■ WHAT YOU ARE ASKED TO DO:
In the material below, find each line with the word "bawah" and list it.

GIVEN DATA section start

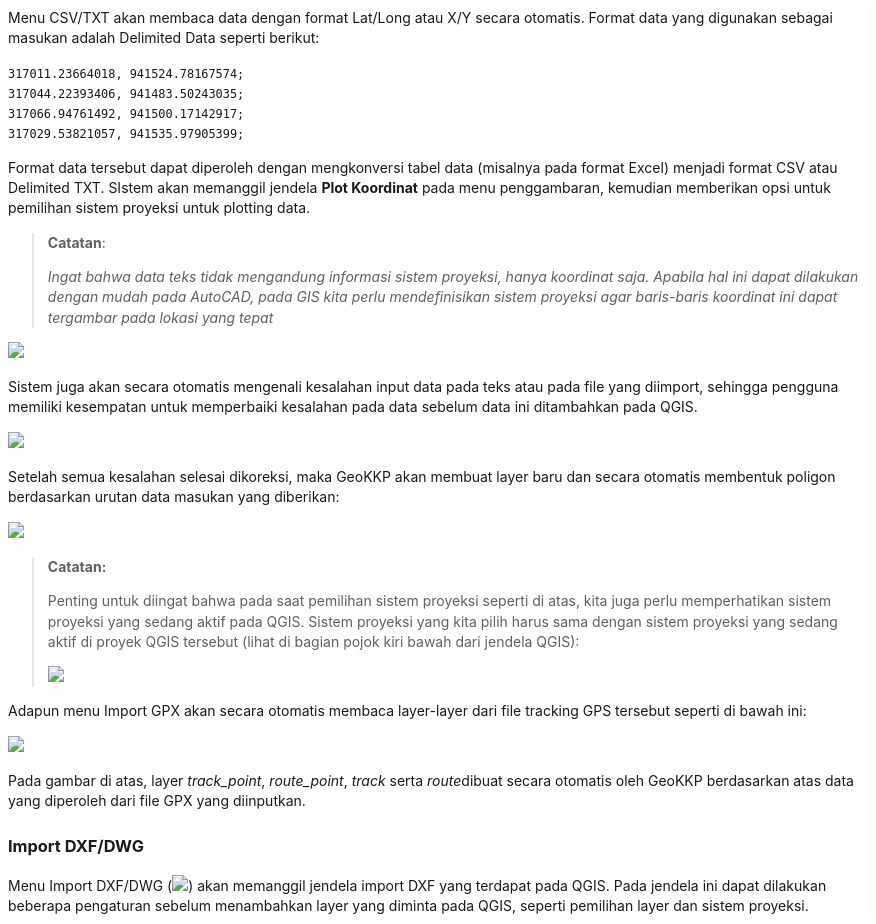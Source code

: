 Menu CSV/TXT akan membaca data dengan format Lat/Long atau X/Y secara otomatis. Format data yang digunakan sebagai masukan adalah Delimited Data seperti berikut:

```csv
317011.23664018, 941524.78167574;
317044.22393406, 941483.50243035;
317066.94761492, 941500.17142917;
317029.53821057, 941535.97905399;
```

Format data tersebut dapat diperoleh dengan mengkonversi tabel data (misalnya pada format Excel) menjadi format CSV atau Delimited TXT. SIstem akan memanggil jendela **Plot Koordinat** pada menu penggambaran, kemudian memberikan opsi untuk pemilihan sistem proyeksi untuk plotting data.

> **Catatan**:
> 
> *Ingat bahwa data teks tidak mengandung informasi sistem proyeksi, hanya koordinat saja. Apabila hal ini dapat dilakukan dengan mudah pada AutoCAD, pada GIS kita perlu mendefinisikan sistem proyeksi agar baris-baris koordinat ini dapat tergambar pada lokasi yang tepat*

![](https://cdn.jsdelivr.net/gh/geokkp-gis/images@main/20220421233936.png)  

Sistem juga akan secara otomatis mengenali kesalahan input data pada teks atau pada file yang diimport, sehingga pengguna memiliki kesempatan untuk memperbaiki kesalahan pada data sebelum data ini ditambahkan pada QGIS.

![](https://cdn.jsdelivr.net/gh/geokkp-gis/images@main/20220421234311.png)

Setelah semua kesalahan selesai dikoreksi, maka GeoKKP akan membuat layer baru dan secara otomatis membentuk poligon berdasarkan urutan data masukan yang diberikan:

![](https://cdn.jsdelivr.net/gh/geokkp-gis/images@main/20220422000223.png)

> **Catatan:**
> 
> Penting untuk diingat bahwa pada saat pemilihan sistem proyeksi seperti di atas, kita juga perlu memperhatikan sistem proyeksi yang sedang aktif pada QGIS. Sistem proyeksi yang kita pilih harus sama dengan sistem proyeksi yang sedang aktif di proyek QGIS tersebut (lihat di bagian pojok kiri bawah dari jendela QGIS):
> 
> ![](https://cdn.jsdelivr.net/gh/geokkp-gis/images@main/20220422000542.png)

Adapun menu Import GPX akan secara otomatis membaca layer-layer dari file tracking GPS tersebut seperti di bawah ini:

![](https://cdn.jsdelivr.net/gh/geokkp-gis/images@main/20220422000718.png)

Pada gambar di atas, layer *track_point*, *route_point*, *track* serta *route*dibuat secara otomatis oleh GeoKKP berdasarkan atas data yang diperoleh dari file GPX yang diinputkan.

### Import DXF/DWG

Menu Import DXF/DWG (![](https://cdn.jsdelivr.net/gh/geokkp-gis/images@main/20220422000936.png)) akan memanggil jendela import DXF yang terdapat pada QGIS. Pada jendela ini dapat dilakukan beberapa pengaturan sebelum menambahkan layer yang diminta pada QGIS, seperti pemilihan layer dan sistem proyeksi.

GIVEN DATA section end

■ RESULT:
> Penting untuk diingat bahwa pada saat pemilihan sistem proyeksi seperti di atas, kita juga perlu memperhatikan sistem proyeksi yang sedang aktif pada QGIS. Sistem proyeksi yang kita pilih harus sama dengan sistem proyeksi yang sedang aktif di proyek QGIS tersebut (lihat di bagian pojok kiri bawah dari jendela QGIS):
Adapun menu Import GPX akan secara otomatis membaca layer-layer dari file tracking GPS tersebut seperti di bawah ini:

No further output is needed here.